··· Data for review ···
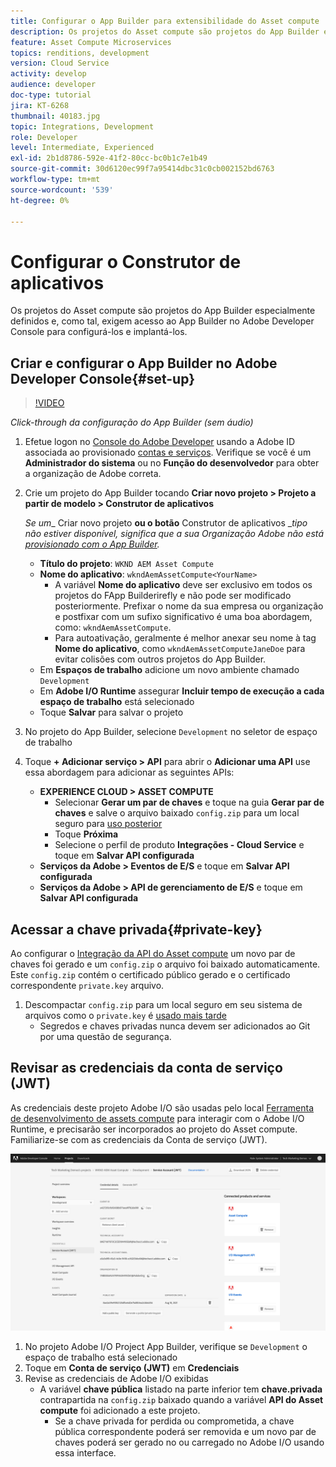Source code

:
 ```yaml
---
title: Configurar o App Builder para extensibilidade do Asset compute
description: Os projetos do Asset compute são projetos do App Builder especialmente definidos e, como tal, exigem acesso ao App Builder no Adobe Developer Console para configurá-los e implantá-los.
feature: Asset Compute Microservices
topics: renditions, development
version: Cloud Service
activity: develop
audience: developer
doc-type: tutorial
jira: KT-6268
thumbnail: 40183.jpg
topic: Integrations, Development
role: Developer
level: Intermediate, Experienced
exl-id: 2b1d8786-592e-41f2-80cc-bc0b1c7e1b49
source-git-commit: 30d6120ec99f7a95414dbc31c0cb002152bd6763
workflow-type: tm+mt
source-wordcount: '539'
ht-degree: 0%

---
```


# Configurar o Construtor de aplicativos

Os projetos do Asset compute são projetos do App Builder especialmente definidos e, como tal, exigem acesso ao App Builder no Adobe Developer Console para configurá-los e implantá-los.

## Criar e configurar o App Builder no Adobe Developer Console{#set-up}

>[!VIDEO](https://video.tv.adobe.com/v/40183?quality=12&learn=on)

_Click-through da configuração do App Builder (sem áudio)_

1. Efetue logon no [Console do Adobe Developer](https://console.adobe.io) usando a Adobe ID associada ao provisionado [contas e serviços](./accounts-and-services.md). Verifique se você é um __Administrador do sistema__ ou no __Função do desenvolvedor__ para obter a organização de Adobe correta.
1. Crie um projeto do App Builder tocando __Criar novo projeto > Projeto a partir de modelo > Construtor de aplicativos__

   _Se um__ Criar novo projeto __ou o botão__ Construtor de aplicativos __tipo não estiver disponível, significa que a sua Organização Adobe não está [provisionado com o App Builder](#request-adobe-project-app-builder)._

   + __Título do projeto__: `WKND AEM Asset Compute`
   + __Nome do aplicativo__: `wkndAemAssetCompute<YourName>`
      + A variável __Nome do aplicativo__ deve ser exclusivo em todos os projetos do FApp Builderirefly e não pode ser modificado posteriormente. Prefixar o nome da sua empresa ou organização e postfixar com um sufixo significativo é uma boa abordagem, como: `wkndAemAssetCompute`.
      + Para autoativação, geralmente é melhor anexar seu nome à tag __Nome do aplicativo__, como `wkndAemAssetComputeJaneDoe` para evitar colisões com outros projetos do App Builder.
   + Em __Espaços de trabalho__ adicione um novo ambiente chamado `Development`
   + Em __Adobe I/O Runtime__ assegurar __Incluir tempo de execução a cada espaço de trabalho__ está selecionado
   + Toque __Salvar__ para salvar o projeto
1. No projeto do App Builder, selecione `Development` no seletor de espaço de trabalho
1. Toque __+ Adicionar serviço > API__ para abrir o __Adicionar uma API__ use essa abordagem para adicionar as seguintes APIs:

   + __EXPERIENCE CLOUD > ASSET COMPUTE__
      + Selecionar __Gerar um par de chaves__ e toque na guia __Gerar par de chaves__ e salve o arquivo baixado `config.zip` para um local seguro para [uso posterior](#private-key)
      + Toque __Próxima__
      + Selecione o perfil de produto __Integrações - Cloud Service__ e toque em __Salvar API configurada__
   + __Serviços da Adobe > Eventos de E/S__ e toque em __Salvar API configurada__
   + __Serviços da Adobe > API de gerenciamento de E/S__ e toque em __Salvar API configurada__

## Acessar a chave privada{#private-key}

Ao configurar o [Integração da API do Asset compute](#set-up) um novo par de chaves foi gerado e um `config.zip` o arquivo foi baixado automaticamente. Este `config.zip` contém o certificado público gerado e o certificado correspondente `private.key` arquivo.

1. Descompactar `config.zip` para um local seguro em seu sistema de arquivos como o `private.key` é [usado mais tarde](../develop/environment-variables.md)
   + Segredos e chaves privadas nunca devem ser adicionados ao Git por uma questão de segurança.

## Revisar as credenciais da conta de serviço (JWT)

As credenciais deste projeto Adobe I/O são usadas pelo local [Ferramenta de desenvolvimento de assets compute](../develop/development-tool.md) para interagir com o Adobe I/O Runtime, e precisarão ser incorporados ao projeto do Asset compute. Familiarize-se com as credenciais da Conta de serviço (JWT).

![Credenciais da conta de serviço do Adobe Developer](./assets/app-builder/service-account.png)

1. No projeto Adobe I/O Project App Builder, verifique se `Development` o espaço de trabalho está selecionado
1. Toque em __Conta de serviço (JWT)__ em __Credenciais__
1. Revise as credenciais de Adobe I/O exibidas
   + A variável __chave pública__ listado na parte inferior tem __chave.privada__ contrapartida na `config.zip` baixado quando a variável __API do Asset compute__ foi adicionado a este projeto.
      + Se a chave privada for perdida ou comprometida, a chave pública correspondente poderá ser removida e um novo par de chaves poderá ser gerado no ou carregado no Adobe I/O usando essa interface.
···
··· Data for review ···
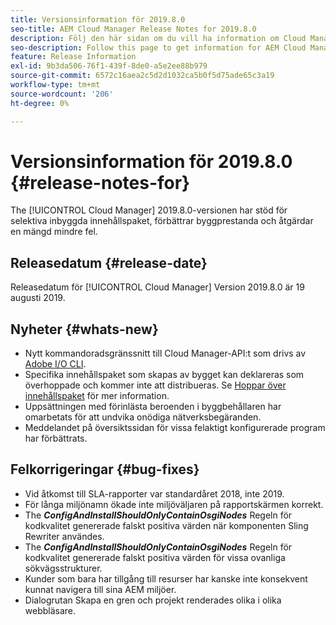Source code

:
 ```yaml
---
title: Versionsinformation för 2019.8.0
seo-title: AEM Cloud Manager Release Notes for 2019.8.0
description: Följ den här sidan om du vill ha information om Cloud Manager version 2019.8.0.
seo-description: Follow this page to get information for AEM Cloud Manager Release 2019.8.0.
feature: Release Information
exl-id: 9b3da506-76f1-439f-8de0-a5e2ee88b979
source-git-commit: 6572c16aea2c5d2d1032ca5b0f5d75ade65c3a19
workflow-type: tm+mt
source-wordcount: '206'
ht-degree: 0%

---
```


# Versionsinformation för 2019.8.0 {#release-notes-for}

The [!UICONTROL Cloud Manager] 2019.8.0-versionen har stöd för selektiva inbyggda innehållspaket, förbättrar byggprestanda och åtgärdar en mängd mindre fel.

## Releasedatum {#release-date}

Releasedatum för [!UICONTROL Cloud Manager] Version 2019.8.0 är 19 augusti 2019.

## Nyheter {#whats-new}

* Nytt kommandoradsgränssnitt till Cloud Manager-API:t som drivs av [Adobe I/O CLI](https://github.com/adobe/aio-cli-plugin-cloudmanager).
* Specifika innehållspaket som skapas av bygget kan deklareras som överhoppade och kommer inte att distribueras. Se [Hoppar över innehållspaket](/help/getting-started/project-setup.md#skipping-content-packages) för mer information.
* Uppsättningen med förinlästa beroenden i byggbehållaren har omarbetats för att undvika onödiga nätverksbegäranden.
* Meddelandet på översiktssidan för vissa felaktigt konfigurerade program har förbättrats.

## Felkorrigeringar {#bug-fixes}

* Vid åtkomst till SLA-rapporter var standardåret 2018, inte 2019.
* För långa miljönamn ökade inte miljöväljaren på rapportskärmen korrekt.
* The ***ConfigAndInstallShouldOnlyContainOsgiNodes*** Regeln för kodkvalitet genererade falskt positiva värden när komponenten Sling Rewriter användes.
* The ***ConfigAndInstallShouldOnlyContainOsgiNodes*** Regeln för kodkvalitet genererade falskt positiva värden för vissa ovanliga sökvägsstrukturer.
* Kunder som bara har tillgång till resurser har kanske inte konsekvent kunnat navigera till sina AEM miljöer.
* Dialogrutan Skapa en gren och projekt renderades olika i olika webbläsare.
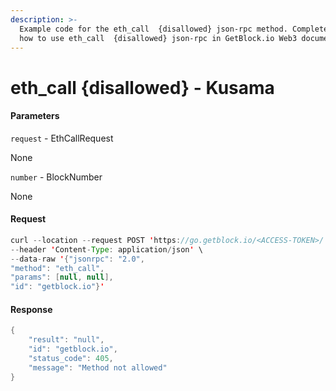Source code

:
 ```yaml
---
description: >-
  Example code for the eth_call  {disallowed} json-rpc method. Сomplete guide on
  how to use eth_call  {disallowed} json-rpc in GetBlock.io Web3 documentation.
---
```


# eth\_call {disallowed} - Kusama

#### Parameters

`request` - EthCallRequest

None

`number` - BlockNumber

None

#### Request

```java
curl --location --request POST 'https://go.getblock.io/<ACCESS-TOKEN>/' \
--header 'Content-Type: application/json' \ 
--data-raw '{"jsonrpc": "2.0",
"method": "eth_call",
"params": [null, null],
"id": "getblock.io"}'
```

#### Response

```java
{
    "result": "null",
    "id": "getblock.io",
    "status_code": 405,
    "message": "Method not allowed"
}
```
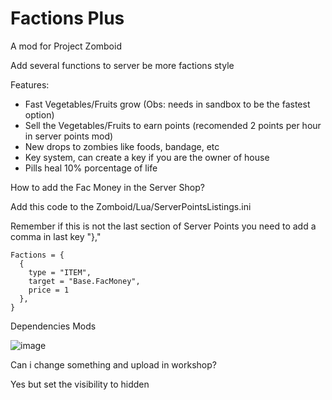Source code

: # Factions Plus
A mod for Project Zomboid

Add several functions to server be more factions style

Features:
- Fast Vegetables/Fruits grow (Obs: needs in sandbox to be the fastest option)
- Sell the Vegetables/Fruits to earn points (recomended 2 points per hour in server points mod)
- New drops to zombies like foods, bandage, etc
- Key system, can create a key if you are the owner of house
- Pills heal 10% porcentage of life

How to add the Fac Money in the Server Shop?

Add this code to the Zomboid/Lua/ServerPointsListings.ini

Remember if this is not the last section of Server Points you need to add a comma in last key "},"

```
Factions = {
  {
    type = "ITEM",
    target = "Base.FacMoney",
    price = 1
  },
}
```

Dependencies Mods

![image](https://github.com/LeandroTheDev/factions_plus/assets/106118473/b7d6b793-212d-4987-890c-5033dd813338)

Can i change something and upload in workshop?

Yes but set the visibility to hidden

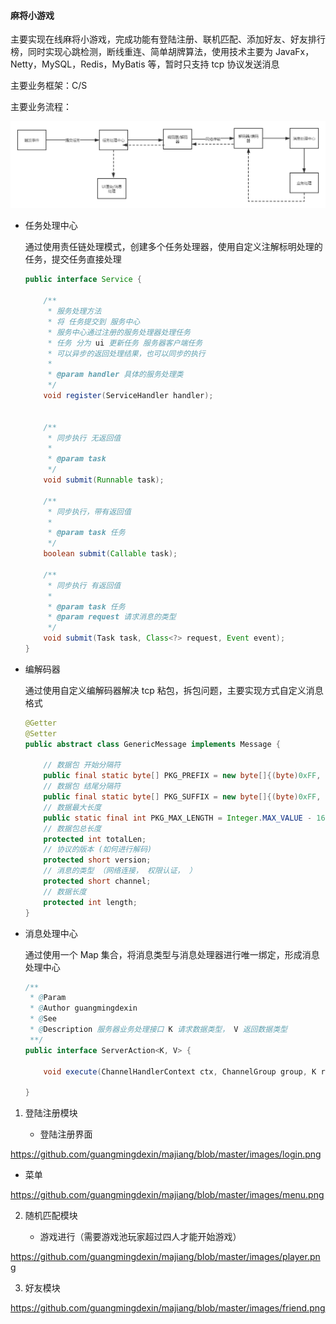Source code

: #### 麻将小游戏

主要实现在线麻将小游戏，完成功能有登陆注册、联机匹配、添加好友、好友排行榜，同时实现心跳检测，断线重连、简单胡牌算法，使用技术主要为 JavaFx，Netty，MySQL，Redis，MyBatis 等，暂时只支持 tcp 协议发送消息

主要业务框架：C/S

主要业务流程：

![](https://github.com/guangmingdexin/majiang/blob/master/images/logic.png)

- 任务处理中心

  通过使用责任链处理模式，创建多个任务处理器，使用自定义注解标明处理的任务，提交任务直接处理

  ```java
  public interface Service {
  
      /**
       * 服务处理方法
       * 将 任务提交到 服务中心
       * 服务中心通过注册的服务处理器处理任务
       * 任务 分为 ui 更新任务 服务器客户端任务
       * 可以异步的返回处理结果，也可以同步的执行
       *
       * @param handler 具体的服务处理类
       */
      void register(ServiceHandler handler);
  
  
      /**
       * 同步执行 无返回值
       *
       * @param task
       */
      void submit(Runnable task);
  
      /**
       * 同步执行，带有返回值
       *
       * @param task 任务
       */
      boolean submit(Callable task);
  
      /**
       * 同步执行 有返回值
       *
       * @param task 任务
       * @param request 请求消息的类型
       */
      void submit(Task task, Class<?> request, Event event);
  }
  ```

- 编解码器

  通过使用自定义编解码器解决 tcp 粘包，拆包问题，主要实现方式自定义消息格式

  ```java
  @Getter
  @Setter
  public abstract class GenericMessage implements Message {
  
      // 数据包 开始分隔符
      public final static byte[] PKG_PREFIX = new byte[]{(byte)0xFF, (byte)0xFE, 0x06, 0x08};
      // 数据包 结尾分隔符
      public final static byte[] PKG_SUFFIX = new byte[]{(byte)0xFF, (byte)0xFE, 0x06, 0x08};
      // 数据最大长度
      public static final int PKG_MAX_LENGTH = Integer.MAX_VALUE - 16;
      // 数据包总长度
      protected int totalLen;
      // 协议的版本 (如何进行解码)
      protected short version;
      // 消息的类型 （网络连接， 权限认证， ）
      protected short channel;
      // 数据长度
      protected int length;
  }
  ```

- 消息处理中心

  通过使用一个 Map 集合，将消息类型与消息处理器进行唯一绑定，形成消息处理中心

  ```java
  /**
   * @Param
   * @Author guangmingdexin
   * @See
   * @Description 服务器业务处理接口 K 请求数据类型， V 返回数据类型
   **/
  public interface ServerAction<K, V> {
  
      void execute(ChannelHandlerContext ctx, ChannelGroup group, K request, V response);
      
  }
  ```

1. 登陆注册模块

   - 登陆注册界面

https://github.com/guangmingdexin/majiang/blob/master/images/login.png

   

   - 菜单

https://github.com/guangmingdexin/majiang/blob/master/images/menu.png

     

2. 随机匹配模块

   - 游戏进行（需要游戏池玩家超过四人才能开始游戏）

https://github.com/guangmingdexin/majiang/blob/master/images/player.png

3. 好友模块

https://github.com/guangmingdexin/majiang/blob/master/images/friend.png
···
- [Problem statement] Search the entries for the string "till" and collect each line that has it.

- [Response for this exercise]
* Nytt kommandoradsgränssnitt till Cloud Manager-API:t som drivs av [Adobe I/O CLI](https://github.com/adobe/aio-cli-plugin-cloudmanager).
* Vid åtkomst till SLA-rapporter var standardåret 2018, inte 2019.
* Kunder som bara har tillgång till resurser har kanske inte konsekvent kunnat navigera till sina AEM miljöer.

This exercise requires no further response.